THE TASK:
Output every line below as it stands, dropping only the images.

DATA below:

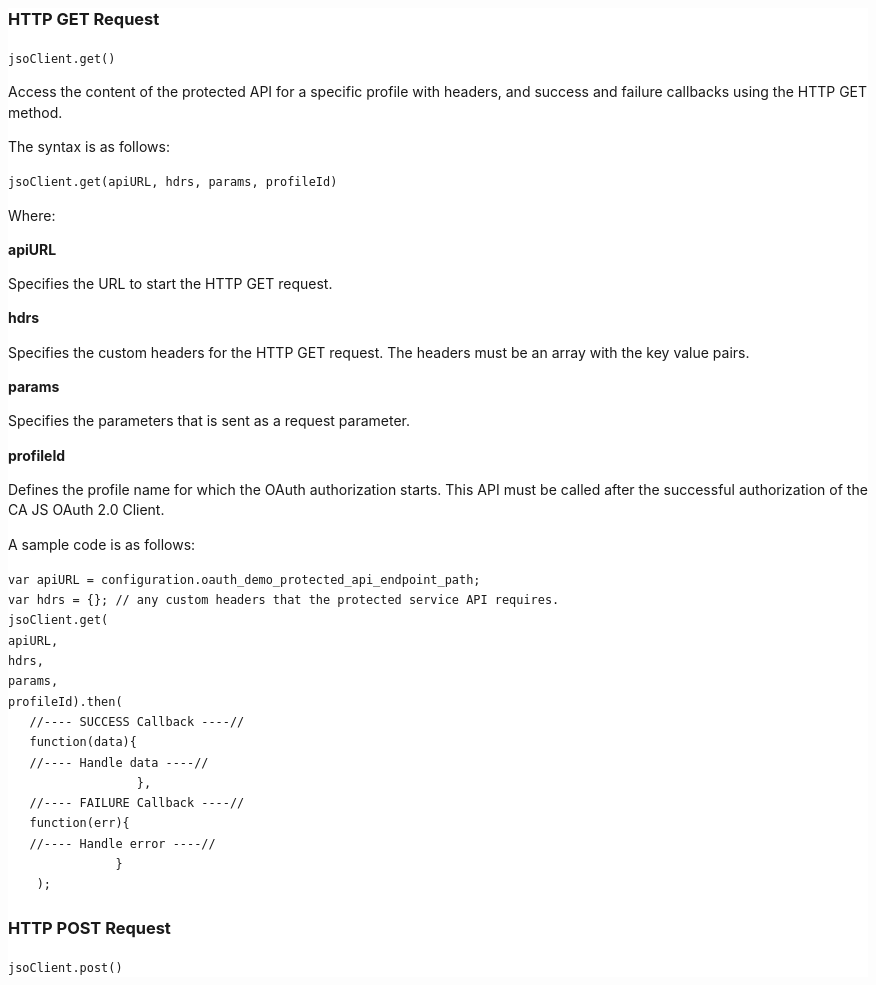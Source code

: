 <a name="16"></a>
### HTTP GET Request 

`jsoClient.get()` 

Access the content of the protected API for a specific profile with headers, and success and failure callbacks using the HTTP GET method.

The syntax is as follows:

`jsoClient.get(apiURL, hdrs, params, profileId)`

Where:

**apiURL**

Specifies the URL to start the HTTP GET request.

**hdrs**

Specifies the custom headers for the HTTP GET request. The headers must be an array with the key value pairs.

**params**

Specifies the parameters that is sent as a request parameter.

**profileId**

Defines the profile name for which the OAuth authorization starts.
This API must be called after the successful authorization of the CA JS OAuth 2.0 Client.

A sample code is as follows:

```
var apiURL = configuration.oauth_demo_protected_api_endpoint_path;
var hdrs = {}; // any custom headers that the protected service API requires.
jsoClient.get(
apiURL,
hdrs,
params,
profileId).then(
   //---- SUCCESS Callback ----//
   function(data){
   //---- Handle data ----//
                  },
   //---- FAILURE Callback ----//
   function(err){
   //---- Handle error ----//
               }
    );
```

<a name="17"></a>
### HTTP POST Request 

`jsoClient.post()`
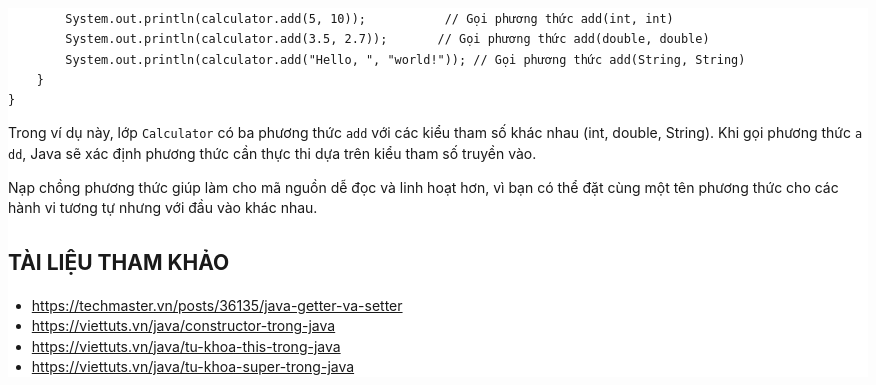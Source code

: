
 ```
        System.out.println(calculator.add(5, 10));           // Gọi phương thức add(int, int)
        System.out.println(calculator.add(3.5, 2.7));       // Gọi phương thức add(double, double)
        System.out.println(calculator.add("Hello, ", "world!")); // Gọi phương thức add(String, String)
    }
}
```

Trong ví dụ này, lớp `Calculator` có ba phương thức `add` với các kiểu tham số khác nhau (int, double, String). Khi gọi phương thức `add`, Java sẽ xác định phương thức cần thực thi dựa trên kiểu tham số truyền vào.

Nạp chồng phương thức giúp làm cho mã nguồn dễ đọc và linh hoạt hơn, vì bạn có thể đặt cùng một tên phương thức cho các hành vi tương tự nhưng với đầu vào khác nhau.


## TÀI LIỆU THAM KHẢO

- https://techmaster.vn/posts/36135/java-getter-va-setter
- https://viettuts.vn/java/constructor-trong-java
- https://viettuts.vn/java/tu-khoa-this-trong-java
- https://viettuts.vn/java/tu-khoa-super-trong-java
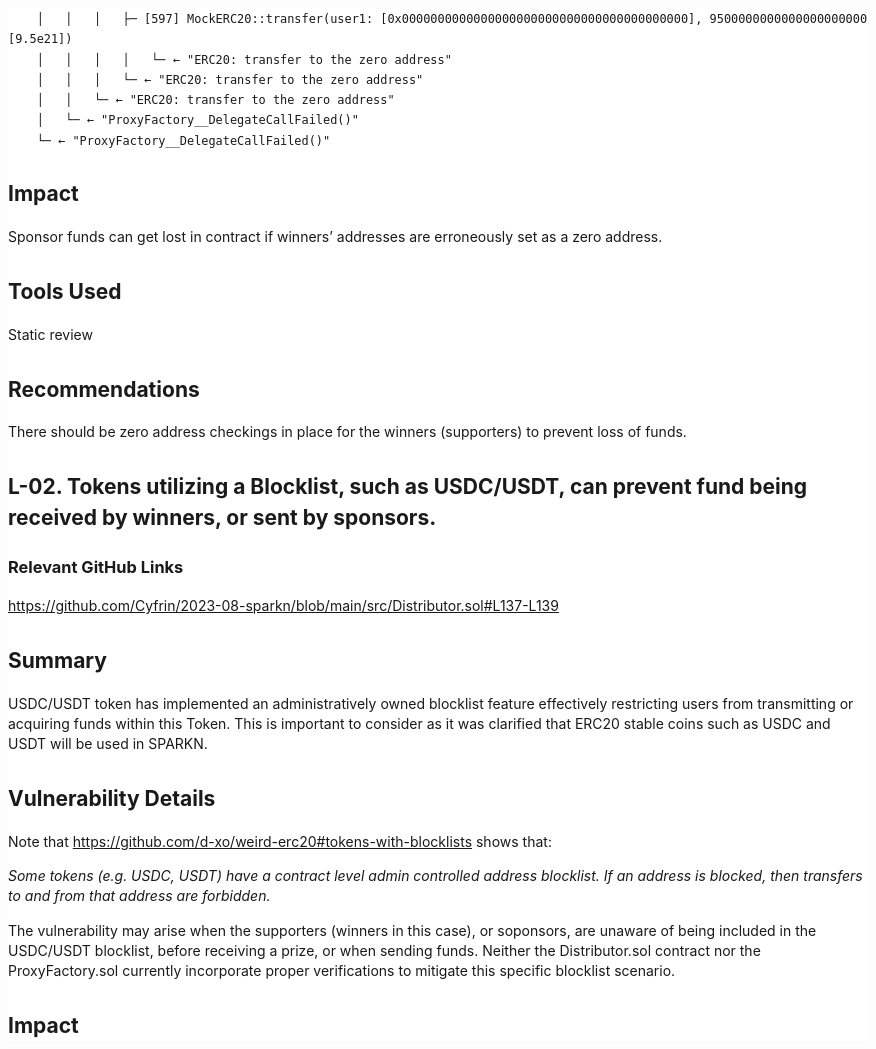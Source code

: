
 ```
    │   │   │   ├─ [597] MockERC20::transfer(user1: [0x0000000000000000000000000000000000000000], 9500000000000000000000 [9.5e21]) 
    │   │   │   │   └─ ← "ERC20: transfer to the zero address"
    │   │   │   └─ ← "ERC20: transfer to the zero address"
    │   │   └─ ← "ERC20: transfer to the zero address"
    │   └─ ← "ProxyFactory__DelegateCallFailed()"
    └─ ← "ProxyFactory__DelegateCallFailed()"
```
## Impact

Sponsor funds can get lost in contract if winners’ addresses are erroneously set as a zero address.

## Tools Used

Static review

## Recommendations

There should be zero address checkings in place for the winners (supporters) to prevent loss of funds.

## <a id='L-02'></a>L-02. Tokens utilizing a Blocklist, such as USDC/USDT, can prevent fund being received by winners, or sent by sponsors.            

### Relevant GitHub Links
	
https://github.com/Cyfrin/2023-08-sparkn/blob/main/src/Distributor.sol#L137-L139

## Summary

USDC/USDT token has implemented an administratively owned blocklist feature effectively restricting users from transmitting or acquiring funds within this Token. This is important to consider as it was clarified that ERC20 stable coins such as USDC and USDT will be used in SPARKN.

## Vulnerability Details

Note that https://github.com/d-xo/weird-erc20#tokens-with-blocklists shows that:

*Some tokens (e.g. USDC, USDT) have a contract level admin controlled address blocklist. If an address is blocked, then transfers to and from that address are forbidden.*

The vulnerability may arise when the supporters (winners in this case), or soponsors, are unaware of being included in the USDC/USDT blocklist, before receiving a prize, or when sending funds. Neither the Distributor.sol contract nor the ProxyFactory.sol currently incorporate proper verifications to mitigate this specific blocklist scenario.

## Impact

End of DATA.

TASK RESPONSE:
Source code

: <a name="16"></a>
### HTTP GET Request 

`jsoClient.get()` 

Access the content of the protected API for a specific profile with headers, and success and failure callbacks using the HTTP GET method.

The syntax is as follows:

`jsoClient.get(apiURL, hdrs, params, profileId)`

Where:

**apiURL**

Specifies the URL to start the HTTP GET request.

**hdrs**

Specifies the custom headers for the HTTP GET request. The headers must be an array with the key value pairs.

**params**

Specifies the parameters that is sent as a request parameter.

**profileId**

Defines the profile name for which the OAuth authorization starts.
This API must be called after the successful authorization of the CA JS OAuth 2.0 Client.

A sample code is as follows:

```
var apiURL = configuration.oauth_demo_protected_api_endpoint_path;
var hdrs = {}; // any custom headers that the protected service API requires.
jsoClient.get(
apiURL,
hdrs,
params,
profileId).then(
   //---- SUCCESS Callback ----//
   function(data){
   //---- Handle data ----//
                  },
   //---- FAILURE Callback ----//
   function(err){
   //---- Handle error ----//
               }
    );
```

<a name="17"></a>
### HTTP POST Request 

`jsoClient.post()`
Source code

:
 ```
        System.out.println(calculator.add(5, 10));           // Gọi phương thức add(int, int)
        System.out.println(calculator.add(3.5, 2.7));       // Gọi phương thức add(double, double)
        System.out.println(calculator.add("Hello, ", "world!")); // Gọi phương thức add(String, String)
    }
}
```

Trong ví dụ này, lớp `Calculator` có ba phương thức `add` với các kiểu tham số khác nhau (int, double, String). Khi gọi phương thức `add`, Java sẽ xác định phương thức cần thực thi dựa trên kiểu tham số truyền vào.

Nạp chồng phương thức giúp làm cho mã nguồn dễ đọc và linh hoạt hơn, vì bạn có thể đặt cùng một tên phương thức cho các hành vi tương tự nhưng với đầu vào khác nhau.


## TÀI LIỆU THAM KHẢO

- https://techmaster.vn/posts/36135/java-getter-va-setter
- https://viettuts.vn/java/constructor-trong-java
- https://viettuts.vn/java/tu-khoa-this-trong-java
- https://viettuts.vn/java/tu-khoa-super-trong-java
Source code

:
 ```
    │   │   │   ├─ [597] MockERC20::transfer(user1: [0x0000000000000000000000000000000000000000], 9500000000000000000000 [9.5e21]) 
    │   │   │   │   └─ ← "ERC20: transfer to the zero address"
    │   │   │   └─ ← "ERC20: transfer to the zero address"
    │   │   └─ ← "ERC20: transfer to the zero address"
    │   └─ ← "ProxyFactory__DelegateCallFailed()"
    └─ ← "ProxyFactory__DelegateCallFailed()"
```
## Impact

Sponsor funds can get lost in contract if winners’ addresses are erroneously set as a zero address.

## Tools Used

Static review

## Recommendations

There should be zero address checkings in place for the winners (supporters) to prevent loss of funds.

## <a id='L-02'></a>L-02. Tokens utilizing a Blocklist, such as USDC/USDT, can prevent fund being received by winners, or sent by sponsors.            

### Relevant GitHub Links
	
https://github.com/Cyfrin/2023-08-sparkn/blob/main/src/Distributor.sol#L137-L139

## Summary

USDC/USDT token has implemented an administratively owned blocklist feature effectively restricting users from transmitting or acquiring funds within this Token. This is important to consider as it was clarified that ERC20 stable coins such as USDC and USDT will be used in SPARKN.

## Vulnerability Details

Note that https://github.com/d-xo/weird-erc20#tokens-with-blocklists shows that:

*Some tokens (e.g. USDC, USDT) have a contract level admin controlled address blocklist. If an address is blocked, then transfers to and from that address are forbidden.*

The vulnerability may arise when the supporters (winners in this case), or soponsors, are unaware of being included in the USDC/USDT blocklist, before receiving a prize, or when sending funds. Neither the Distributor.sol contract nor the ProxyFactory.sol currently incorporate proper verifications to mitigate this specific blocklist scenario.

## Impact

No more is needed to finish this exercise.